第2話 沖縄のユタが指導霊


え? どういうこと? 私は、どうなったの?


 誰かに背中を押されて、線路に落ちて、そこへ電車がやって来た。

とすると、私は死んだの? 


でも、意識はあるよ。生きてるの? 


何も見えないけど、どうなってるの? 


よく、人がなくなるとき、いままで生きてきた思い出が走馬灯のように駆け巡るというけど、そもそも、走馬灯ってなに? 

そんなもの見たことないんだけど。


セレナは、そんなことを考えながら、鼻を指でこすろうとしたが、鼻も指もみあたらなかった。


 肉体がなくなって、意識だけになったってこと? 

意味がわからないと、セレナは頭を抱えるのだが、実際は、その頭もなかった。

自分の肉体は立川駅の線路上で電車に引きちぎられたのである。


 で、ここはどこなの? とセレナは思った。


 あたりは、深い霧が立ち込めていた。

ミルク色の世界が広がっているだけで何も見えない。ゾンビの腐臭が鼻をついた記憶が残っていたが、実際には匂いもなかった。


音もない。静寂の世界だった。


 そのとき、ミルク色の煙のなかから、かりゆしウェアに短パン姿の老婆があらわれた。


「あんたは、いま、肉体から魂が離れたんだよ。
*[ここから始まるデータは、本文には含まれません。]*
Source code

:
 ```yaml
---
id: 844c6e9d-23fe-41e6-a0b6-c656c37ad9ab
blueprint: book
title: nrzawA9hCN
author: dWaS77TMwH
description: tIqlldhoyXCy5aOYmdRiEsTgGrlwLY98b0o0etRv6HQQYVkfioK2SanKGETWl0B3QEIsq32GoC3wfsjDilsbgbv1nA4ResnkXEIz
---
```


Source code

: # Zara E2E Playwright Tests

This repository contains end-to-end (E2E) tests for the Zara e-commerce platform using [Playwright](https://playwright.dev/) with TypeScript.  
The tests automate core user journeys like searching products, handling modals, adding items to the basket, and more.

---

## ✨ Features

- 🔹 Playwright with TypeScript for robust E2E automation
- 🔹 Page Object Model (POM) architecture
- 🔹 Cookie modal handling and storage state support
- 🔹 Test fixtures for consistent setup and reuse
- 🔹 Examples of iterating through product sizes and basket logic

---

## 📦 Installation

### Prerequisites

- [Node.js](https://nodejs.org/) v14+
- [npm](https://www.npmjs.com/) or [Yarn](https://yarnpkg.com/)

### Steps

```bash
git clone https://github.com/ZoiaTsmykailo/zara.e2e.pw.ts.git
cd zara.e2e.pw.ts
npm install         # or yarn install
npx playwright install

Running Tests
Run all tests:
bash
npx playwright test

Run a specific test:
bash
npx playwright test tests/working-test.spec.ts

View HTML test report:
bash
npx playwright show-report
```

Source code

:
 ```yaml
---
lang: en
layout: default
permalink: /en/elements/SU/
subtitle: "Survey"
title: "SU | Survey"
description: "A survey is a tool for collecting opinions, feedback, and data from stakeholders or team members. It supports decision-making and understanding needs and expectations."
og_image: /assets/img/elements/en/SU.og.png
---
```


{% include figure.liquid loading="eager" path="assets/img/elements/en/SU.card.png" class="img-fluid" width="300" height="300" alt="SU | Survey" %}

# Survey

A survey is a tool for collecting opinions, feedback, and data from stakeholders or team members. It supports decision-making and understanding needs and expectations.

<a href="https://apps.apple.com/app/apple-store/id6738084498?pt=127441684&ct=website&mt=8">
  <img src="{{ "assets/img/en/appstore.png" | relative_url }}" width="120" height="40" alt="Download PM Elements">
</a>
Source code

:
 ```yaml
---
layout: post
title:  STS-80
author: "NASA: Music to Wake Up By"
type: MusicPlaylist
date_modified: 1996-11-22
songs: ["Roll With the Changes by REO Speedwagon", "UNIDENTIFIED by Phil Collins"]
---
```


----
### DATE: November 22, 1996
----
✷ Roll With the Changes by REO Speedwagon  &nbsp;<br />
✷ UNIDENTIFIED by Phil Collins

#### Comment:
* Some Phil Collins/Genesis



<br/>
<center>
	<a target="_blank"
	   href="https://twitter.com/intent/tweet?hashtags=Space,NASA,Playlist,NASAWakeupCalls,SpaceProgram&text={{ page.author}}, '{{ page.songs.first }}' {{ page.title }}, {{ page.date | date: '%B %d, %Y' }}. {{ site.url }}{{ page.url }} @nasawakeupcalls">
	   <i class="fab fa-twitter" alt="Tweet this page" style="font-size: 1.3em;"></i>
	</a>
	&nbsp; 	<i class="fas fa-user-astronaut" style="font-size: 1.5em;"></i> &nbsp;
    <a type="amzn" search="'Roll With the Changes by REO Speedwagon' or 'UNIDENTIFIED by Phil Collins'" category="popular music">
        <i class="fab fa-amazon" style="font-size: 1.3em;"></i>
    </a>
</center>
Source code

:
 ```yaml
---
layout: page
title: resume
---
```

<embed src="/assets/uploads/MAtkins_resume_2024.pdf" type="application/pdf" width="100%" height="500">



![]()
でも、いまなら選べる。また、もとの世界に戻るか、それとも、このまま宇宙に溶け込むか? どうする?」

老婆は、セレナにそう語りかけたのだが、声が聞こえたわけではなく、セレナのイメージの世界に出てきた音だった。


老婆の姿も声もセレナがイメージしたものだった。


イメージの世界ではなんでもアリなんだと思うと、自分の姿もそこに映し出すことができた。
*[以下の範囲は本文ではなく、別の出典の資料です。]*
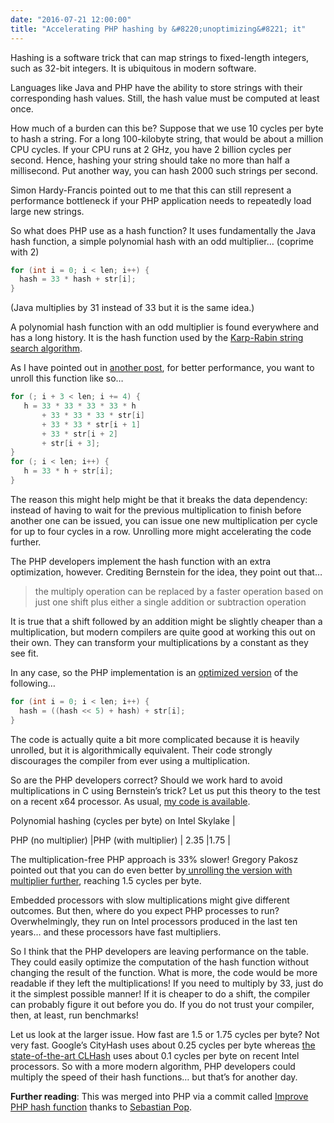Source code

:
 ```yaml
---
date: "2016-07-21 12:00:00"
title: "Accelerating PHP hashing by &#8220;unoptimizing&#8221; it"
---
```




Hashing is a software trick that can map strings to fixed-length integers, such as 32-bit integers. It is ubiquitous in modern software.

Languages like Java and PHP have the ability to store strings with their corresponding hash values. Still, the hash value must be computed at least once.

How much of a burden can this be? Suppose that we use 10 cycles per byte to hash a string. For a long 100-kilobyte string, that would be about a million CPU cycles. If your CPU runs at 2 GHz, you have 2 billion cycles per second. Hence, hashing your string should take no more than half a millisecond. Put another way, you can hash 2000 such strings per second.

Simon Hardy-Francis pointed out to me that this can still represent a performance bottleneck if your PHP application needs to repeatedly load large new strings.

So what does PHP use as a hash function? It uses fundamentally the Java hash function, a simple polynomial hash with an odd multiplier&hellip; (coprime with 2)
```C
for (int i = 0; i < len; i++) {
  hash = 33 * hash + str[i];
}
```


(Java multiplies by 31 instead of 33 but it is the same idea.)

A polynomial hash function with an odd multiplier is found everywhere and has a long history. It is the hash function used by the [Karp-Rabin string search algorithm](https://en.wikipedia.org/wiki/Rabin%E2%80%93Karp_algorithm).

As I have pointed out in [another post](/lemire/blog/2015/10/22/faster-hashing-without-effort/), for better performance, you want to unroll this function like so&hellip;
```C
for (; i + 3 < len; i += 4) {
   h = 33 * 33 * 33 * 33 * h
       + 33 * 33 * 33 * str[i]
       + 33 * 33 * str[i + 1]
       + 33 * str[i + 2]
       + str[i + 3];
}
for (; i < len; i++) {
   h = 33 * h + str[i];
}
```


The reason this might help might be that it breaks the data dependency: instead of having to wait for the previous multiplication to finish before another one can be issued, you can issue one new multiplication per cycle for up to four cycles in a row. Unrolling more might accelerating the code further.

The PHP developers implement the hash function with an extra optimization, however. Crediting Bernstein for the idea, they point out that&hellip;

> the multiply operation can be replaced by a faster operation based on just one shift plus either a single addition or subtraction operation


It is true that a shift followed by an addition might be slightly cheaper than a multiplication, but modern compilers are quite good at working this out on their own. They can transform your multiplications by a constant as they see fit.

In any case, so the PHP implementation is an [optimized version](https://github.com/php/php-src/blob/PHP-7.1/Zend/zend_string.h#L325) of the following&hellip;
```C
for (int i = 0; i < len; i++) {
  hash = ((hash << 5) + hash) + str[i];
}
```


The code is actually quite a bit more complicated because it is heavily unrolled, but it is algorithmically equivalent. Their code strongly discourages the compiler from ever using a multiplication.

So are the PHP developers correct? Should we work hard to avoid multiplications in C using Bernstein&rsquo;s trick? Let us put this theory to the test on a recent x64 processor. As usual, [my code is available](https://github.com/lemire/Code-used-on-Daniel-Lemire-s-blog/blob/master/2016/07/21/simplehashing.c).

<td colspan="2">Polynomial hashing (cycles per byte) on Intel Skylake |

PHP (no multiplier)      |PHP (with multiplier)    |
2.35                     |1.75                     |


The multiplication-free PHP approach is 33% slower! Gregory Pakosz pointed out that you can do even better by[ unrolling the version with multiplier further](https://github.com/lemire/Code-used-on-Daniel-Lemire-s-blog/blob/master/2016/07/21/gpakosz/simplehashing.c), reaching 1.5 cycles per byte.

Embedded processors with slow multiplications might give different outcomes. But then, where do you expect PHP processes to run? Overwhelmingly, they run on Intel processors produced in the last ten years&hellip; and these processors have fast multipliers.

So I think that the PHP developers are leaving performance on the table. They could easily optimize the computation of the hash function without changing the result of the function. What is more, the code would be more readable if they left the multiplications! If you need to multiply by 33, just do it the simplest possible manner! If it is cheaper to do a shift, the compiler can probably figure it out before you do. If you do not trust your compiler, then, at least, run benchmarks!

Let us look at the larger issue. How fast are 1.5 or 1.75 cycles per byte? Not very fast. Google&rsquo;s CityHash uses about 0.25 cycles per byte whereas [the state-of-the-art CLHash](/lemire/blog/2015/12/24/your-software-should-follow-your-hardware-the-clhash-example/) uses about 0.1 cycles per byte on recent Intel processors. So with a more modern algorithm, PHP developers could multiply the speed of their hash functions&hellip; but that&rsquo;s for another day.

__Further reading__: This was merged into PHP via a commit called [Improve PHP hash function](https://github.com/php/php-src/commit/90e285f6fda679c18259e459c8585ebf284805b0) thanks to [Sebastian Pop](https://github.com/php/php-src/pull/4126).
「わかるかい? イメージすることは霊的な能力なんだよ。イメージの世界では、自分の体も、声も、匂いも、肌感覚も、ちゃんと味わうことができるだろ。肉体はなくなったはずなのにね。それに、私の姿だって見えるだろ? あんたが、もといた世界も、実は、こことさほど変わらないんだ。振動数が高いか低いかの違いしかない」


セレナには、ちょっと理解できなかった。

いったい、なんのことを言っているのか、さっぱりわからなかった。


「で、あなたは、誰なんですか?」

セレナは、老婆に真顔で尋ねた。


「ユタだよ」


「ユタ?」


「沖縄に住む霊能力者さね。あんたの守護霊が、ワンを指導霊に指名したのさ。だから、こうして、あんたの魂を指導しにきたってわけさぁ」


「指導霊さま? どういうこと?」


「それは、こっちが聞きたいよ。ま、あんたとは、長いつきあいになるから、おいおい探していくさね。まずは、どちらを選ぶか言ってごらんよ」


「ちょっと、その前に、お聞きしたいんですが、私は死んだのでしょうか?」


「うん。死んだね。誰かに突き飛ばされて、線路に落ちて死んだ」


「私は、突き飛ばされたんですか?」


「そうだよ。そうとう、あんたに恨みを持った奴が、あんたに殺意を抱いていたんだね」


「え? じゃ、私は、殺されたってことですか?」


「そうなるねぇ?」


「犯人は誰なんですか?」


「誰だと思う? あんたに恨みを持っていた奴は、案外、多いよ。立川駅であんたを待ち伏せして、犯行に及んだんだからね」


「いったい、誰なんですか?」


「そんなことよりも、どうするんだね? 元の世界に戻るのか? それとも、このまま宇宙に溶け込んで、次の人生を歩むのか?」 


「どうしよう?」

セレナは悩んだ。


自分を殺した犯人をつきとめて警察に突き出したいという衝動が襲ってきた。


セレナは正義感が強く、不正や悪事が絶対に許せなかった。


会社でも、そのことでいつもトラブルになった。

就業時間内におしゃべりしている女性従業員を見ると許せなかったし、社内不倫にうつつを抜かして仕事をおろそかにしている男子社員が許せなかった。


お気に入りの部下にばかり優遇するえこひいき上司が許せなかった。


直接注意することもあったし、人事部に訴えることもあった。

それで、セレナは社内で煙たがられるのであるが、自分は間違っていないのになぜだという思いに奥歯を噛み締めるのだった。


「決めた。元の世界に戻る! そして、犯人を見つけ出す!」

セレナは、そう言ったあと、ハッと氣づいたように尋ねた。


「でも、私、死んだんでしょ? 元の世界に、戻れるの?」


「戻れるよ。人生は選択すればいいだけだからね」


さも、当たり前だといわんばかりに、沖縄おばばのユタが言った。